WCO did not respond to TYT’s inquiry about its pay levels. However, federal records show that WCO received a $238,500 loan as part of the Payroll Protection Program, disclosing some financial information in the process. The financial data includes both headcount and monthly payroll estimates that determined loan eligibility — but also give some idea of employee salaries.
According to an analysis by FederalPay.org, WCO would have had an estimated $1.14 million monthly payroll to qualify for its loan. Averaging that amount over the 50 employees WCO reported translates to an average annual salary of $22,896, the website estimated. (Because the government did not factor employee compensation above $100,000 into its loan-eligibility calculation, WCO’s actual average pay could be higher.)
If the FederalPay analysis is accurate, however, and assuming two weeks of paid vacation, it would mean WCO pays its workers an average hourly rate of $11.01, or one cent more than Manchin’s proposed minimum wage.
Neither WCO nor the La Quinta appear on Manchin’s ethics filing, but Manchin does list multiple joint-ownership entities, such as Manchin Properties and MPM Properties, with financial holdings that are not disclosed.

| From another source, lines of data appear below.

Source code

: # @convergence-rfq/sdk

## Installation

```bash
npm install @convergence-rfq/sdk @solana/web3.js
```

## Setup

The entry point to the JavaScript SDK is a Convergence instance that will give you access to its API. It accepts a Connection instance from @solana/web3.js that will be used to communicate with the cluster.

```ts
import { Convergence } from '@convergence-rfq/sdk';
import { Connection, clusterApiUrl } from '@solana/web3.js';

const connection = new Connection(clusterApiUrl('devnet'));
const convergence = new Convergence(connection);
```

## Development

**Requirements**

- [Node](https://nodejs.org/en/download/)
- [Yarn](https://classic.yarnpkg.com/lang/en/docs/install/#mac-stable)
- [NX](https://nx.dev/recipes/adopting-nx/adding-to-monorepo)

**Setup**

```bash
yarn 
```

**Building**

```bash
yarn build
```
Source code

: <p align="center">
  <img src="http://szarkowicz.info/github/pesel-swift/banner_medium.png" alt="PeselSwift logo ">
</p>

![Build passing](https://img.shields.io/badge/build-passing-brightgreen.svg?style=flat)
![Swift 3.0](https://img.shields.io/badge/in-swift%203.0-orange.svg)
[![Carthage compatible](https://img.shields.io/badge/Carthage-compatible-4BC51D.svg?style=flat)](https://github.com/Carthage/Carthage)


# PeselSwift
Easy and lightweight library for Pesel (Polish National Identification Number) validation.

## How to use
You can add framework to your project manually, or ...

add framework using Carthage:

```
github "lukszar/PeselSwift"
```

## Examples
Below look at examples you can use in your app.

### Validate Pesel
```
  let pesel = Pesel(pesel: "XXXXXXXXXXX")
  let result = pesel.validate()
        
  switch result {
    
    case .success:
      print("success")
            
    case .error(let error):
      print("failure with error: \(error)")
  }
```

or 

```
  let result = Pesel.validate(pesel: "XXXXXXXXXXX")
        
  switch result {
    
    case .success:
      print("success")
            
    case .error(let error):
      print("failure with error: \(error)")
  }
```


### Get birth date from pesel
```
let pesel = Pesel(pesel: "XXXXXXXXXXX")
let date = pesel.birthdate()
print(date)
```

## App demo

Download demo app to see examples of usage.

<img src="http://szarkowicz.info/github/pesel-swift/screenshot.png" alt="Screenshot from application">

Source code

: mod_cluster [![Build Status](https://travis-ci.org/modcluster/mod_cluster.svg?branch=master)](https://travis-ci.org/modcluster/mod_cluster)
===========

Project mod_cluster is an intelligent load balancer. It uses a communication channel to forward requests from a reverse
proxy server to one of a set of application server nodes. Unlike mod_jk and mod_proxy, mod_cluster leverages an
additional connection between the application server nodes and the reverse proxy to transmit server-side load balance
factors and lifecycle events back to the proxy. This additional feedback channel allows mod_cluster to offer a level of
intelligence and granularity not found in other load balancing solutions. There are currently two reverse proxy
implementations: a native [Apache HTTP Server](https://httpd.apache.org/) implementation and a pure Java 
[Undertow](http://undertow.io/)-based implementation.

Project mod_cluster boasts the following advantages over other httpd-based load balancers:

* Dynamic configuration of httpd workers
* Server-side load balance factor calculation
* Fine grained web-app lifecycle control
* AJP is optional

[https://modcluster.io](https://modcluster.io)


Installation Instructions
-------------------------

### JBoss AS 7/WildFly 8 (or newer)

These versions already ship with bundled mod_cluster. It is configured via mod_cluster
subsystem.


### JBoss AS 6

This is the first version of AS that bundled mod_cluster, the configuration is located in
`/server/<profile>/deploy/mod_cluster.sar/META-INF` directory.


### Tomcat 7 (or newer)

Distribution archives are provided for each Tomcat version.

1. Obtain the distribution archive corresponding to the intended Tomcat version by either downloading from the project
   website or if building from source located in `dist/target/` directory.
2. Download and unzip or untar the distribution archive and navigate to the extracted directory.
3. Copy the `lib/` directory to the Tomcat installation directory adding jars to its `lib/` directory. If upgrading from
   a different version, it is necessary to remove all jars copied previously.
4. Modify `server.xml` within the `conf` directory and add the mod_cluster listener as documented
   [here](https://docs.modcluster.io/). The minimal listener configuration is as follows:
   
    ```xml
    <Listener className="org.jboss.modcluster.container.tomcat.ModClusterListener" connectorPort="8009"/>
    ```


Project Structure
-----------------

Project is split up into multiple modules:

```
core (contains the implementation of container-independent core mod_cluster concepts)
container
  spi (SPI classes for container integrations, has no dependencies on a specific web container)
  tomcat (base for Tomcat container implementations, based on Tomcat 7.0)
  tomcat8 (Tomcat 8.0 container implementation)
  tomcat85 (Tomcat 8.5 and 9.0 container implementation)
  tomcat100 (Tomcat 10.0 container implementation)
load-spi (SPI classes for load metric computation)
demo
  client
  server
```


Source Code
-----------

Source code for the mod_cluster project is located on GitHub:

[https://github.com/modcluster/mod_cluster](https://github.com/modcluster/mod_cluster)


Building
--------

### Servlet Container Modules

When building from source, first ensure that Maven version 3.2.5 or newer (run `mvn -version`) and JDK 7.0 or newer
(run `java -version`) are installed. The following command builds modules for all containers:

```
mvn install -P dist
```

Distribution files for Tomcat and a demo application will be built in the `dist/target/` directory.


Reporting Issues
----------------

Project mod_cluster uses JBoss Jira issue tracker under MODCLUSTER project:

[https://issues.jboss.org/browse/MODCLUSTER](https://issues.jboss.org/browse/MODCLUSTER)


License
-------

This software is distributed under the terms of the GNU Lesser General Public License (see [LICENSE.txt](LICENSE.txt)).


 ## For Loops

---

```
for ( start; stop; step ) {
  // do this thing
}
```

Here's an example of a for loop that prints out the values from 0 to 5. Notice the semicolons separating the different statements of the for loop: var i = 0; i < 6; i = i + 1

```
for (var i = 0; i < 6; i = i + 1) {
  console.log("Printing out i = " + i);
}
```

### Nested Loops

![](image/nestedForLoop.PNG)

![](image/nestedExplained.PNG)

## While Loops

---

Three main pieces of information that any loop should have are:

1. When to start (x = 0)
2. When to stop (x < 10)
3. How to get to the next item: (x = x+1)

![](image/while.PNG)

Manchin has other business interests — with stakes in coal and energy companies such as Farmington Resources and Enersystems — but financial information that might reveal employee compensation levels is not publicly available. Manchin and his wife also have financial interests in other companies that may pay some employees less than $15 an hour, including bank shares valued at more than half a million dollars.